### ACTIVITY
With the pictures left out, restate every entry word for word.

[Saved entries]
-=-=-

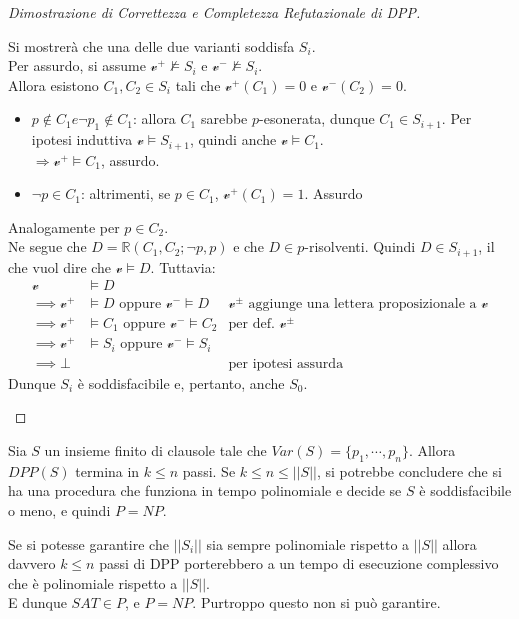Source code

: \begin{proof}[Dimostrazione di  Correttezza e Completezza Refutazionale di DPP]
\begin{itemize}
  Si mostrerà che una delle due varianti soddisfa $S_i$. \\
  Per assurdo, si assume $\mathcal{v}^+ \nvDash S_i$ e $\mathcal{v}^- \nvDash S_i$. \\
  Allora esistono $C_1, C_2 \in S_i$ tali che $\mathcal{v}^+(C_1) = 0$ e $\mathcal{v}^-(C_2) = 0$.
  \begin{itemize}
    \item $p \notin C_1 e \neg p_1 \notin C_1$: allora $C_1$ sarebbe $p$-esonerata, dunque $C_1 \in S_{i+1}$. Per ipotesi induttiva $\mathcal{v} \models S_{i+1}$, quindi anche $\mathcal{v} \models C_1$. \\
    $\Rightarrow \mathcal{v}^+ \models C_1$, assurdo.
    \item $\neg p \in C_1$: altrimenti, se $p \in C_1$, $\mathcal{v}^+(C_1) = 1$. Assurdo
  \end{itemize}
  Analogamente per $p \in C_2$. \\
  Ne segue che $D = \mathbb{R}(C_1, C_2; \neg p, p)$ e che $D \in p$-risolventi. Quindi $D \in S_{i+1}$, il che vuol dire che $\mathcal{v} \models D$. Tuttavia:
  \begin{align*}
    \mathcal{v} & \models D \\
    \implies \mathcal{v}^+ & \models D \text{ oppure } \mathcal{v}^- \models D & \mathcal{v}^\pm \text{ aggiunge una lettera proposizionale a } \mathcal{v} \\
    \implies \mathcal{v}^+ & \models C_1 \text{ oppure } \mathcal{v}^- \models C_2 & \text{per def. }\mathcal{v}^\pm \\
    \implies \mathcal{v}^+ & \models S_i \text{ oppure } \mathcal{v}^- \models S_i \\
    \implies \bot && \text{per ipotesi assurda}
  \end{align*}
  Dunque $S_i$ è soddisfacibile e, pertanto, anche  $S_0$.
\end{itemize}
\end{proof}

\begin{oss}
Sia $S$ un insieme finito di clausole tale che $Var(S) = \{p_1, \cdots, p_n\}$. 
Allora $DPP(S)$ termina in $k \leq n$ passi. Se $k \leq n \leq ||S||$, si potrebbe concludere che si ha una procedura che funziona in tempo 
polinomiale e decide se $S$ è soddisfacibile o meno, e quindi $P = NP$. 
\end{oss}

Se si potesse garantire che $||S_i||$ sia sempre polinomiale rispetto a $||S||$ allora davvero $k \leq n$ passi di DPP porterebbero a un tempo di esecuzione complessivo che è polinomiale rispetto a $||S||$. \\
E dunque $SAT \in P$, e $P = NP$. Purtroppo questo non si può garantire.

-=-=-

### YOUR RESPONSE
Source code

: \begin{proof}[Dimostrazione di  Correttezza e Completezza Refutazionale di DPP]
\begin{itemize}
  Si mostrerà che una delle due varianti soddisfa $S_i$. \\
  Per assurdo, si assume $\mathcal{v}^+ \nvDash S_i$ e $\mathcal{v}^- \nvDash S_i$. \\
  Allora esistono $C_1, C_2 \in S_i$ tali che $\mathcal{v}^+(C_1) = 0$ e $\mathcal{v}^-(C_2) = 0$.
  \begin{itemize}
    \item $p \notin C_1 e \neg p_1 \notin C_1$: allora $C_1$ sarebbe $p$-esonerata, dunque $C_1 \in S_{i+1}$. Per ipotesi induttiva $\mathcal{v} \models S_{i+1}$, quindi anche $\mathcal{v} \models C_1$. \\
    $\Rightarrow \mathcal{v}^+ \models C_1$, assurdo.
    \item $\neg p \in C_1$: altrimenti, se $p \in C_1$, $\mathcal{v}^+(C_1) = 1$. Assurdo
  \end{itemize}
  Analogamente per $p \in C_2$. \\
  Ne segue che $D = \mathbb{R}(C_1, C_2; \neg p, p)$ e che $D \in p$-risolventi. Quindi $D \in S_{i+1}$, il che vuol dire che $\mathcal{v} \models D$. Tuttavia:
  \begin{align*}
    \mathcal{v} & \models D \\
    \implies \mathcal{v}^+ & \models D \text{ oppure } \mathcal{v}^- \models D & \mathcal{v}^\pm \text{ aggiunge una lettera proposizionale a } \mathcal{v} \\
    \implies \mathcal{v}^+ & \models C_1 \text{ oppure } \mathcal{v}^- \models C_2 & \text{per def. }\mathcal{v}^\pm \\
    \implies \mathcal{v}^+ & \models S_i \text{ oppure } \mathcal{v}^- \models S_i \\
    \implies \bot && \text{per ipotesi assurda}
  \end{align*}
  Dunque $S_i$ è soddisfacibile e, pertanto, anche  $S_0$.
\end{itemize}
\end{proof}

\begin{oss}
Sia $S$ un insieme finito di clausole tale che $Var(S) = \{p_1, \cdots, p_n\}$. 
Allora $DPP(S)$ termina in $k \leq n$ passi. Se $k \leq n \leq ||S||$, si potrebbe concludere che si ha una procedura che funziona in tempo 
polinomiale e decide se $S$ è soddisfacibile o meno, e quindi $P = NP$. 
\end{oss}

Se si potesse garantire che $||S_i||$ sia sempre polinomiale rispetto a $||S||$ allora davvero $k \leq n$ passi di DPP porterebbero a un tempo di esecuzione complessivo che è polinomiale rispetto a $||S||$. \\
E dunque $SAT \in P$, e $P = NP$. Purtroppo questo non si può garantire.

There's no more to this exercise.